Your goal:
In the listing below, find each line holding "eaai" and copy it.
══════════════════════════════
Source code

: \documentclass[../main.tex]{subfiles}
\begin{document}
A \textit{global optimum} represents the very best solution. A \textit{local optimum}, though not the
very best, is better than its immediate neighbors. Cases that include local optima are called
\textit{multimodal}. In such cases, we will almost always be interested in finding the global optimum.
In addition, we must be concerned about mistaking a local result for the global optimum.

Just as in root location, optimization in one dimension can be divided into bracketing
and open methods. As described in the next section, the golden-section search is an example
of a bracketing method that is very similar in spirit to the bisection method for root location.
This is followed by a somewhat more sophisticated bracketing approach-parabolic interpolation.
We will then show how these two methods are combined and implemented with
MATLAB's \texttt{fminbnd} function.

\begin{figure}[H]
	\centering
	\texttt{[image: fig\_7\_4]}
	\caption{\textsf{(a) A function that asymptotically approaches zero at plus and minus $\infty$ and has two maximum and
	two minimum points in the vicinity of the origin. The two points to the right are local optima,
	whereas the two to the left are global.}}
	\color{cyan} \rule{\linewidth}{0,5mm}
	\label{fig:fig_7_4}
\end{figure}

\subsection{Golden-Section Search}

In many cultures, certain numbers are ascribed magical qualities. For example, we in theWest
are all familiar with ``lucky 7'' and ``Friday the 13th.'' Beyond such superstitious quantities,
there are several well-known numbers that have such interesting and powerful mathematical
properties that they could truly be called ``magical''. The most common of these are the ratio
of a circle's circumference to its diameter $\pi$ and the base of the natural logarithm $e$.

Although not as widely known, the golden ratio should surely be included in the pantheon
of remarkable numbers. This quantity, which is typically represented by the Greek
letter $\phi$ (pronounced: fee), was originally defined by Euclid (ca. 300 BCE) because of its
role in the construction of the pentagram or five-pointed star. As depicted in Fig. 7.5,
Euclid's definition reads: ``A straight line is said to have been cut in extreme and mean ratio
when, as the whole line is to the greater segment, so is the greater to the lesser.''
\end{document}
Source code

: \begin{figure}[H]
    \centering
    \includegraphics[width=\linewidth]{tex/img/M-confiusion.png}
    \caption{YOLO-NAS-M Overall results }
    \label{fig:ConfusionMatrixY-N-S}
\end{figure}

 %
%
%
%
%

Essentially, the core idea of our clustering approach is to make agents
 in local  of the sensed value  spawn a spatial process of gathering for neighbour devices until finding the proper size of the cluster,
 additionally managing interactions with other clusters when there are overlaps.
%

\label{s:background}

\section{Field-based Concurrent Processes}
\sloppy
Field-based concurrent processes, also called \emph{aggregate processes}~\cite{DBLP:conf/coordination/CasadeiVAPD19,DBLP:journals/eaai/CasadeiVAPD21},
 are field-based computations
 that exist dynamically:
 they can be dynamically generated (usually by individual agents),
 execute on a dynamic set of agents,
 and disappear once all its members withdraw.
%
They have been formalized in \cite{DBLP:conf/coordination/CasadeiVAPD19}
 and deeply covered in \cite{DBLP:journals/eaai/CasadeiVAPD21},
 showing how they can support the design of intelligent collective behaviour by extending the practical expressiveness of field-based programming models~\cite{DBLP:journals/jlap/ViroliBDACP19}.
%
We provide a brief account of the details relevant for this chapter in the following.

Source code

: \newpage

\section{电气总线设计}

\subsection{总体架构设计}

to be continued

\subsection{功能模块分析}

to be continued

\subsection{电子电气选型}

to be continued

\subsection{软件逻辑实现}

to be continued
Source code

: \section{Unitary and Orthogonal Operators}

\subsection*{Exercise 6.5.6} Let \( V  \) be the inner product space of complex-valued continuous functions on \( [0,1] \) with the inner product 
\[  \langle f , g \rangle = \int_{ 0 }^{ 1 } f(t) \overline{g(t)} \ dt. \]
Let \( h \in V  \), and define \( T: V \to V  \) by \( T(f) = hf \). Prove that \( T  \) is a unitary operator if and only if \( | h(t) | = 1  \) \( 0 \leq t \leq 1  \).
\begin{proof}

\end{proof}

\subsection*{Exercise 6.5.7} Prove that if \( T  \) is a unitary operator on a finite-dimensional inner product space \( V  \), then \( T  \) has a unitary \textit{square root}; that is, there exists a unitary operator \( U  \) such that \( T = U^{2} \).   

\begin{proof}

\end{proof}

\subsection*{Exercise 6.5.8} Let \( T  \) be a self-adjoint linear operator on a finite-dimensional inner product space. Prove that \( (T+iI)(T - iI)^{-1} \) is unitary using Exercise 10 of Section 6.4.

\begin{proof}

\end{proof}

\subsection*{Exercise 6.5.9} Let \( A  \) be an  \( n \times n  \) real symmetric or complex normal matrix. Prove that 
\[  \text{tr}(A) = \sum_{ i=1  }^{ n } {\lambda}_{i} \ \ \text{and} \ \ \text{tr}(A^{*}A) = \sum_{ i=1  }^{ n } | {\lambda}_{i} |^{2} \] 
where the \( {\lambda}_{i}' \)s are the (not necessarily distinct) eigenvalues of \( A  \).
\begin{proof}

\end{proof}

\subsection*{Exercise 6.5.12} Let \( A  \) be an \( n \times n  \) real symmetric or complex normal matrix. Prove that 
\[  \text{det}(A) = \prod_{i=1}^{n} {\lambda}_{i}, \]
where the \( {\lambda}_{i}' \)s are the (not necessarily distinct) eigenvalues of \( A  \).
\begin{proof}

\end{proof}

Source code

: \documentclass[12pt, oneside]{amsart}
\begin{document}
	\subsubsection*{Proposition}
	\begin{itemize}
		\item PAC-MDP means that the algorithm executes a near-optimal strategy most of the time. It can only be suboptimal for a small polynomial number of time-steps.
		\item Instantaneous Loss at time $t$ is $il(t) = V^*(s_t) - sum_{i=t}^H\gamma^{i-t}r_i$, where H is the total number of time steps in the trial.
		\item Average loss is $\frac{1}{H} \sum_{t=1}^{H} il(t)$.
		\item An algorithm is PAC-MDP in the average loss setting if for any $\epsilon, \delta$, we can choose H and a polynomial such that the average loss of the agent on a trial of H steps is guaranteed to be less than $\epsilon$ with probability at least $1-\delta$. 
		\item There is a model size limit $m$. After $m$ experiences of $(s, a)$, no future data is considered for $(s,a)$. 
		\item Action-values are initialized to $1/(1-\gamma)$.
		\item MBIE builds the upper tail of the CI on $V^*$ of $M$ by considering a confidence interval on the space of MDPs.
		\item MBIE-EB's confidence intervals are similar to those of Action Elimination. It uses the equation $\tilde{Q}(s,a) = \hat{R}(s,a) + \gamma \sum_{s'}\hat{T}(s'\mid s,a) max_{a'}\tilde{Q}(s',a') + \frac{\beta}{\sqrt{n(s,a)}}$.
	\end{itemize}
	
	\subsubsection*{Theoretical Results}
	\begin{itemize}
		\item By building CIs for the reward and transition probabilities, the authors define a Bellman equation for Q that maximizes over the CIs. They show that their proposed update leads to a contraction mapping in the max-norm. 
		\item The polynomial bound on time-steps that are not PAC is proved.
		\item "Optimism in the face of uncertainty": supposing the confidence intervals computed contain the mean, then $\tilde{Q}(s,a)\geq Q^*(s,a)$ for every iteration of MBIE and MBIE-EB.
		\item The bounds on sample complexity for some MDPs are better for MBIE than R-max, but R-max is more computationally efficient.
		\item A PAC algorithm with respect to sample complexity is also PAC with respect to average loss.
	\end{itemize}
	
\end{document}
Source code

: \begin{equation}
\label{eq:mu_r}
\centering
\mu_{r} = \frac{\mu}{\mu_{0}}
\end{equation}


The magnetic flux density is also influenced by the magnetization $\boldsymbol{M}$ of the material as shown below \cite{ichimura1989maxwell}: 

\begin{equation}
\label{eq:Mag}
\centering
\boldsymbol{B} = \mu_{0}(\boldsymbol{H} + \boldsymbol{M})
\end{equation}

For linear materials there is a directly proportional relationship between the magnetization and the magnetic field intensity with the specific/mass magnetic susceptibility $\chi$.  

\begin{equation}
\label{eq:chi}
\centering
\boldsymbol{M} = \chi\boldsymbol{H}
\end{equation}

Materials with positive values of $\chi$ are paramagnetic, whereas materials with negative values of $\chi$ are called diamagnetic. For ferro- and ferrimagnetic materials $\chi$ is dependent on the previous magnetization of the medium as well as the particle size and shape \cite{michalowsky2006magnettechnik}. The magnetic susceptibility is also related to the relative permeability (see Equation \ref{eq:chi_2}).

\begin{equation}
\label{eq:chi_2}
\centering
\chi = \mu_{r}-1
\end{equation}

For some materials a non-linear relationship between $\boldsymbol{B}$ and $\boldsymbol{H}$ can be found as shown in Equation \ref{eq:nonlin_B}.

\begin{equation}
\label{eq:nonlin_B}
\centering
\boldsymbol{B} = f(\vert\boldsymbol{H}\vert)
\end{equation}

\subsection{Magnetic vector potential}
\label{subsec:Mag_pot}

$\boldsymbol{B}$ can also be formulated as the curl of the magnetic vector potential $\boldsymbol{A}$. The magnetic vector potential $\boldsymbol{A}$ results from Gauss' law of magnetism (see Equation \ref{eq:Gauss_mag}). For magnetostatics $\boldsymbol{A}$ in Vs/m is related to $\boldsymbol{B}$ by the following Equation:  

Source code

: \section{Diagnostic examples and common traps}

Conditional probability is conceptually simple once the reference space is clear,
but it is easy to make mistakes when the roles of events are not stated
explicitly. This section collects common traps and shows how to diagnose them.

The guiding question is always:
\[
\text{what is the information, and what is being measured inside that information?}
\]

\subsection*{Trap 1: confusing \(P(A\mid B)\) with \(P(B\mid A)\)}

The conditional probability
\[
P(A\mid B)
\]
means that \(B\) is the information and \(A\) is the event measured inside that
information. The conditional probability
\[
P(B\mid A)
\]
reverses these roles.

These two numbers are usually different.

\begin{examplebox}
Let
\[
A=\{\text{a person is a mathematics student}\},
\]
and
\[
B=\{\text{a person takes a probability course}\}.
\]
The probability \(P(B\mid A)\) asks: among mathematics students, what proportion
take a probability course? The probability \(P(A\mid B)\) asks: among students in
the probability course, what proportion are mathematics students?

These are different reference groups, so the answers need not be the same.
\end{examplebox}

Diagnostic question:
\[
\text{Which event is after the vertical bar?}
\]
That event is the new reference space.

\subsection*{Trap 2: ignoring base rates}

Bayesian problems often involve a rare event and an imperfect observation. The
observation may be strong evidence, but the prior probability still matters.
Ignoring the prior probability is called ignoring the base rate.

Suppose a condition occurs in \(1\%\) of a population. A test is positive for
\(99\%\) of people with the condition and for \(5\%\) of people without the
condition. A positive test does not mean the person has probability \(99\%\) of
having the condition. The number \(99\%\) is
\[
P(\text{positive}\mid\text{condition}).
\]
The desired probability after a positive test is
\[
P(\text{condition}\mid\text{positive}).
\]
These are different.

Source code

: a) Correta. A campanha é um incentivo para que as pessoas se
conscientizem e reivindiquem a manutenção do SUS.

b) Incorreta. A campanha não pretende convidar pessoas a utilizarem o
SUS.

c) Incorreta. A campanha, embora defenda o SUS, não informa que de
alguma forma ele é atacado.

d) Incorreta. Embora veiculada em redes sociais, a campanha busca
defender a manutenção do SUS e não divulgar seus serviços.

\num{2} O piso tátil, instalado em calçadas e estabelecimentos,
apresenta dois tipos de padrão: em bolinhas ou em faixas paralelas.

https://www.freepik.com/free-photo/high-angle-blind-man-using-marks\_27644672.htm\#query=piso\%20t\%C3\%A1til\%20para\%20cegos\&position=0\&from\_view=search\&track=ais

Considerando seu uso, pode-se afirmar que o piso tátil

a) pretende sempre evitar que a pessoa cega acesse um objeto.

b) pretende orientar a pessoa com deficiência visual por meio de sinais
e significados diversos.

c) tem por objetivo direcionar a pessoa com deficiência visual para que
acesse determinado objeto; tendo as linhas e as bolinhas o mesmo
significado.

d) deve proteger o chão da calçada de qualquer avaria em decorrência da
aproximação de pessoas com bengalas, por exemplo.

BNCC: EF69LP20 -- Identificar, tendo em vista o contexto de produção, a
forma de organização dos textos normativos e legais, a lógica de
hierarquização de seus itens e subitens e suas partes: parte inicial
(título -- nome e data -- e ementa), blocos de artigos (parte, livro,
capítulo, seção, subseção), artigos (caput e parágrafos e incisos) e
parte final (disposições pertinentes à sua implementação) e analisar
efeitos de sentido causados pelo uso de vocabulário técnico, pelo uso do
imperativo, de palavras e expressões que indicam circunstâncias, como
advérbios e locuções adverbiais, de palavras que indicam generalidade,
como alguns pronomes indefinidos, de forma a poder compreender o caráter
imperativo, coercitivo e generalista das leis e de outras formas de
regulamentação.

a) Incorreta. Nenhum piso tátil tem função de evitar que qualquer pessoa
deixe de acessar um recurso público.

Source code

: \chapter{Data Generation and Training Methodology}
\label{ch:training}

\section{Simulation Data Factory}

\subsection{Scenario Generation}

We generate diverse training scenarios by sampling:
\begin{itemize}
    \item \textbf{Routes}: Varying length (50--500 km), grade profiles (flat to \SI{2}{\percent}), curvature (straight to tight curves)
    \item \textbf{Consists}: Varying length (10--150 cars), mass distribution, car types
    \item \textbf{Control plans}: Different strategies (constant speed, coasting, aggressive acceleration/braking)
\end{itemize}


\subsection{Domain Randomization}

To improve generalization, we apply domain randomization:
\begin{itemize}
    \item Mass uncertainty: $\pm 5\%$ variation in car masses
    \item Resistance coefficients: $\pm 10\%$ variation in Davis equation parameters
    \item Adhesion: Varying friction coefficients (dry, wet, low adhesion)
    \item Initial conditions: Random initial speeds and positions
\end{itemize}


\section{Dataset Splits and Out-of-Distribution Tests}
══════════════════════════════
Result of the task:
Field-based concurrent processes, also called \emph{aggregate processes}~\cite{DBLP:conf/coordination/CasadeiVAPD19,DBLP:journals/eaai/CasadeiVAPD21},
 and deeply covered in \cite{DBLP:journals/eaai/CasadeiVAPD21},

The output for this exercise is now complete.